The Labrador met them on the porch and Maria put her knuckles to the dog’s nose and tousled the soft ears. Grant held open the door and flicked on the light and saw at once the drab utility, the male disregard. Whiff of laundry he’d let pile up because he didn’t like the sound of the machines, that humming and thumping, that false lulling.

“Make yourself at home,” he said.

“Where are you going?”

“Over to check with Emmet. Come on, you,” he said to the dog.

From the window over the sink she watched man and dog cross the clearing in the blue light. Grant walked upright and steady in a way that made her heart shift. She had tried to imagine it—what happened to him happening to her, her daughter—but she could not, not even for a second. Bad things happened to good people. God had his plan, always. But how did that help this man? His family? That girl? She began looking for the coffee.

Grant stopped short of Emmet’s porch and stood before the living room window. Through the glass he could hear the argument between two TV crime solvers.
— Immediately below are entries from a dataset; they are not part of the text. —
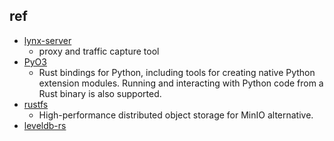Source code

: 

## ref
+ [lynx-server](https://github.com/suxin2017/lynx-server)
    + proxy and traffic capture tool
+ [PyO3](https://github.com/PyO3/pyo3)
    + Rust bindings for Python, including tools for creating native Python extension modules. Running and interacting with Python code from a Rust binary is also supported.
+ [rustfs](https://github.com/rustfs/rustfs)
    + High-performance distributed object storage for MinIO alternative.
+ [leveldb-rs](https://github.com/dermesser/leveldb-rs)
Electric auroras of blue and green played over the walls and over the old man’s white-socked feet on the footrest. The remote stood upright in his spotty hand but his eyes were shut and his stubbled jaw had fallen. Grant thought of his children, his own children—of carrying them to their beds when they were small. The limp human weight of them, the young scent of their skins, the murmurs as he lay them down. Angela waiting downstairs with a glass of wine, bare feet up under her on the sofa. He stood outside the old man’s window remembering that this had happened, that it was true.